== Available records

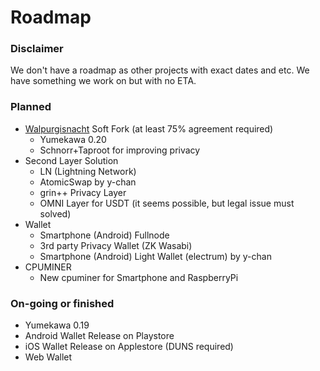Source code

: # Roadmap

### Disclaimer
We don't have a roadmap as other projects with exact dates and etc. We have something we work on but with no ETA.

### Planned
- [Walpurgisnacht](https://gist.github.com/decryp2kanon/1f8f56b5b28e5aa5895d2bf75d335603) Soft Fork (at least 75% agreement required)
  * Yumekawa 0.20
  * Schnorr+Taproot for improving privacy
- Second Layer Solution
  * LN (Lightning Network)
  * AtomicSwap by y-chan
  * grin++ Privacy Layer
  * OMNI Layer for USDT (it seems possible, but legal issue must solved)
- Wallet
  * Smartphone (Android) Fullnode
  * 3rd party Privacy Wallet (ZK Wasabi)
  * Smartphone (Android) Light Wallet (electrum) by y-chan
- CPUMINER
  * New cpuminer for Smartphone and RaspberryPi

### On-going or finished
- Yumekawa 0.19
- Android Wallet Release on Playstore
- iOS Wallet Release on Applestore (DUNS required)
- Web Wallet
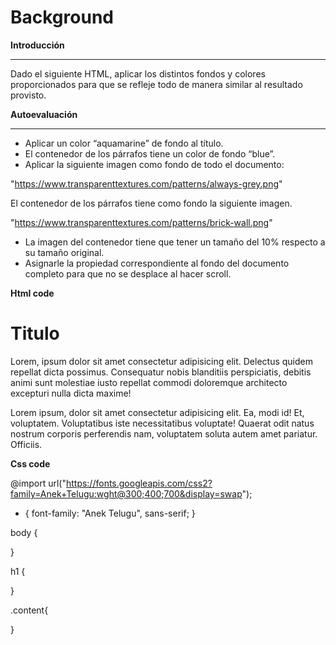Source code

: # Background

**Introducción**

---

Dado el siguiente HTML, aplicar los distintos fondos y colores proporcionados para que se refleje todo de manera similar al resultado provisto.

**Autoevaluación**

---

- Aplicar un color “aquamarine” de fondo al título.
- El contenedor de los párrafos tiene un color de fondo “blue”.
- Aplicar la siguiente imagen como fondo de todo el documento:

"https://www.transparenttextures.com/patterns/always-grey.png"

El contenedor de los párrafos tiene como fondo la siguiente imagen.

"https://www.transparenttextures.com/patterns/brick-wall.png"

- La imagen del contenedor tiene que tener un tamaño del 10% respecto a su tamaño original.
- Asignarle la propiedad correspondiente al fondo del documento completo para que no se desplace al hacer scroll.

**Html code**

<!DOCTYPE html>
<html lang="en">
  <head>
    <meta charset="UTF-8" />
    <meta http-equiv="X-UA-Compatible" content="IE=edge" />
    <meta name="viewport" content="width=device-width, initial-scale=1.0" />
    <title>Background</title>
    <link rel="stylesheet" href="style.css" />
  </head>
  <body>
    <h1>Titulo</h1>
    <div class="content">
      <p>
        Lorem, ipsum dolor sit amet consectetur adipisicing elit. Delectus
        quidem repellat dicta possimus. Consequatur nobis blanditiis
        perspiciatis, debitis animi sunt molestiae iusto repellat commodi
        doloremque architecto excepturi nulla dicta maxime!
      </p>
      <p>
        Lorem ipsum, dolor sit amet consectetur adipisicing elit. Ea, modi id!
        Et, voluptatem. Voluptatibus iste necessitatibus voluptate! Quaerat odit
        natus nostrum corporis perferendis nam, voluptatem soluta autem amet
        pariatur. Officiis.
      </p>
    </div>
  </body>
</html>

**Css code**

@import url("https://fonts.googleapis.com/css2?family=Anek+Telugu:wght@300;400;700&display=swap");

* {
  font-family: "Anek Telugu", sans-serif;
}

body {

}

h1 {

}

.content{
  
}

====

» **Work required**
Above is a listing; report how many of its lines include the word "amet", giving the number only.

» **Answer to this task**
3